_DATASET_.
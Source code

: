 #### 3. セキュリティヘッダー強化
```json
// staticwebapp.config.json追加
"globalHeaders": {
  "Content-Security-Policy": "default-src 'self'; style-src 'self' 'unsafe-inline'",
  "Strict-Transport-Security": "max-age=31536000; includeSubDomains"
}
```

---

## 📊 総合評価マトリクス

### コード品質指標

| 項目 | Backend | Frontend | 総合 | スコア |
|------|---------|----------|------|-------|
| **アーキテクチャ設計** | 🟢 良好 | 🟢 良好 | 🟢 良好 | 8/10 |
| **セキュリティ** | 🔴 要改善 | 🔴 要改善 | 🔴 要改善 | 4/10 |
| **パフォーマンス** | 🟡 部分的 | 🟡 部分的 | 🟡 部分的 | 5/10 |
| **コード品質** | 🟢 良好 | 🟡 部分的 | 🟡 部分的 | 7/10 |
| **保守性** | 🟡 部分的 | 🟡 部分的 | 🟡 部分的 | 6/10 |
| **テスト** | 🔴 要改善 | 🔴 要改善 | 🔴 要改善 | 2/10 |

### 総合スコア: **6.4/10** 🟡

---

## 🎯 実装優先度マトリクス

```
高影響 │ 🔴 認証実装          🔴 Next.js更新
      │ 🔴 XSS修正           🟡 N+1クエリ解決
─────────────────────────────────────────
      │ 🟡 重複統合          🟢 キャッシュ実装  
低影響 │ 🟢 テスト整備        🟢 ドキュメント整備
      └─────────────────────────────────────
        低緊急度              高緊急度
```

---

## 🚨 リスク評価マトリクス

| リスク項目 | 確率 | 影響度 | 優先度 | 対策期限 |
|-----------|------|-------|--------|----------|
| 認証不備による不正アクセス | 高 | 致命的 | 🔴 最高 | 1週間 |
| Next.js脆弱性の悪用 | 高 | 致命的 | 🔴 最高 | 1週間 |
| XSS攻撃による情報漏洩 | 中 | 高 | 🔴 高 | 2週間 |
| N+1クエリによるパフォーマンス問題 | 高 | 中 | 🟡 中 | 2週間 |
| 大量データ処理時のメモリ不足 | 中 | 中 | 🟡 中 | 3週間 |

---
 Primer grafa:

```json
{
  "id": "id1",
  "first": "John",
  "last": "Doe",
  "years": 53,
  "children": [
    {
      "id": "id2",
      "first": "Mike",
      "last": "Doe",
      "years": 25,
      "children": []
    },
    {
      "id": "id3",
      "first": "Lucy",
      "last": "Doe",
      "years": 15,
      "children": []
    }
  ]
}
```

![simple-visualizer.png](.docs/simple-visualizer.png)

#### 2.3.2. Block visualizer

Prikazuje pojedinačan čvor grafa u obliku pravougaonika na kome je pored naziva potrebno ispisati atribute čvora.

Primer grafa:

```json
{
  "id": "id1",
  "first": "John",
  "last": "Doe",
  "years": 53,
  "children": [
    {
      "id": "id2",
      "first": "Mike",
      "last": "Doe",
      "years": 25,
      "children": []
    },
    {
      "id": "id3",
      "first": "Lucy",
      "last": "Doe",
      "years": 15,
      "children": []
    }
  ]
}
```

--

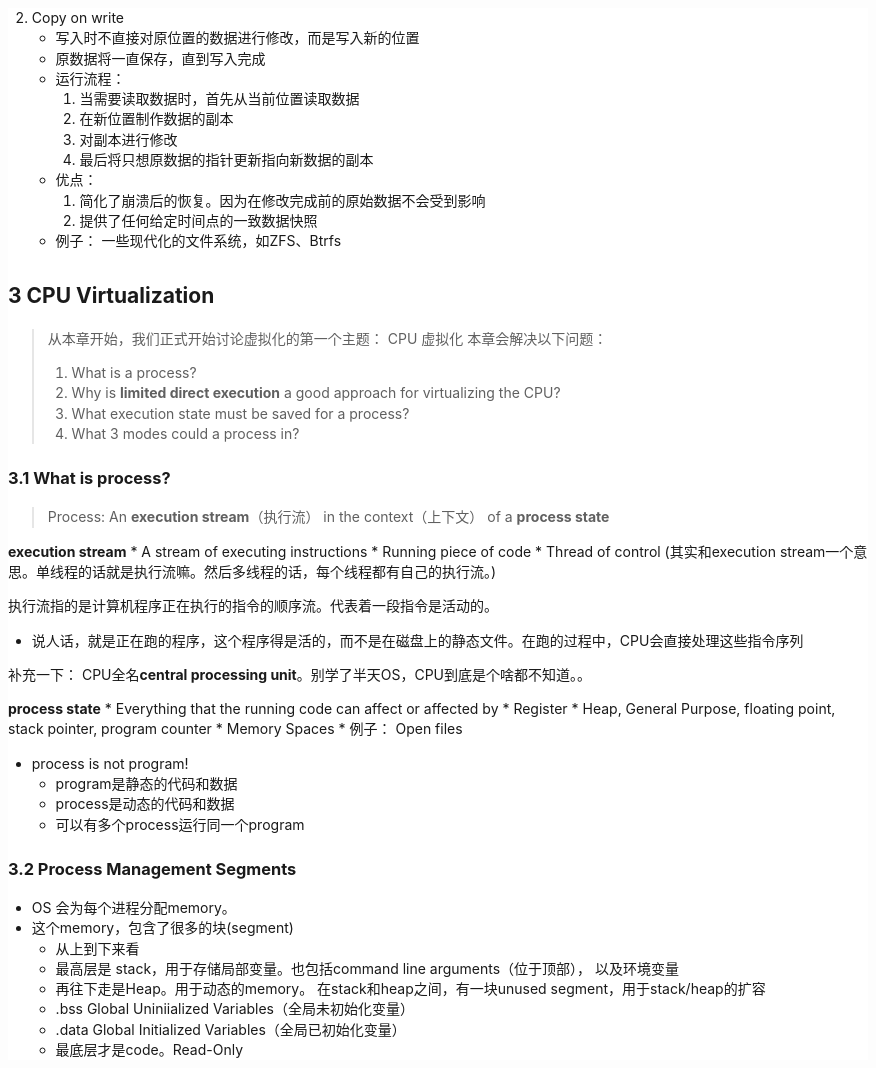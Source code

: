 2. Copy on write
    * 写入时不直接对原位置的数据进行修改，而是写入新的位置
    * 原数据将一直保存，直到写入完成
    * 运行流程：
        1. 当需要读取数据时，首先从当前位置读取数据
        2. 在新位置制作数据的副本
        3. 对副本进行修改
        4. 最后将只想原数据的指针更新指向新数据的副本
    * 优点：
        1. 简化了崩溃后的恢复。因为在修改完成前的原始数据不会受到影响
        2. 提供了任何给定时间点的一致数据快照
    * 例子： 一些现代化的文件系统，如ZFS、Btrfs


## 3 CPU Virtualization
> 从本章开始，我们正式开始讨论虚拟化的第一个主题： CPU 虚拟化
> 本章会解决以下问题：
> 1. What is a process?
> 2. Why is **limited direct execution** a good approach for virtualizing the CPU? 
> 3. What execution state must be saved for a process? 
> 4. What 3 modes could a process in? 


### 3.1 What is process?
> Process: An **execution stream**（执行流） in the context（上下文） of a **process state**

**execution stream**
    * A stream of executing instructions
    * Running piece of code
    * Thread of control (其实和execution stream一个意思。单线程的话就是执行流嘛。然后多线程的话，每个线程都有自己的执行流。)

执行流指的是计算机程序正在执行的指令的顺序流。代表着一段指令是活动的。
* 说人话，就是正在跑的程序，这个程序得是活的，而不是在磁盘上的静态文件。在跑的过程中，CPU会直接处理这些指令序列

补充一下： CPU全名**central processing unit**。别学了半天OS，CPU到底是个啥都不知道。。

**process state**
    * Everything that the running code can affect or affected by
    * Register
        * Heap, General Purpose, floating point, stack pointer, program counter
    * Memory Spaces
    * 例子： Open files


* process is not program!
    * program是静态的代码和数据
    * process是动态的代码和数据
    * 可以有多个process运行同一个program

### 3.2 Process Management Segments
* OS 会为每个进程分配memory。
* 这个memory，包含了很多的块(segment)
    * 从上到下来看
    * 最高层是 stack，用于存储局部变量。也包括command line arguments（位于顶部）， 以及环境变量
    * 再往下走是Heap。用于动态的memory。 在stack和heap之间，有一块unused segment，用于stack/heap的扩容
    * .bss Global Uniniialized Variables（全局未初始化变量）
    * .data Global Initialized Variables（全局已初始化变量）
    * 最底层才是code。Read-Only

_WHAT YOU ARE ASKED TO DO_. Report how many lines in the listing include the word "Security". Give nothing but the count.

_ANSWER FOR THIS EXERCISE_. 2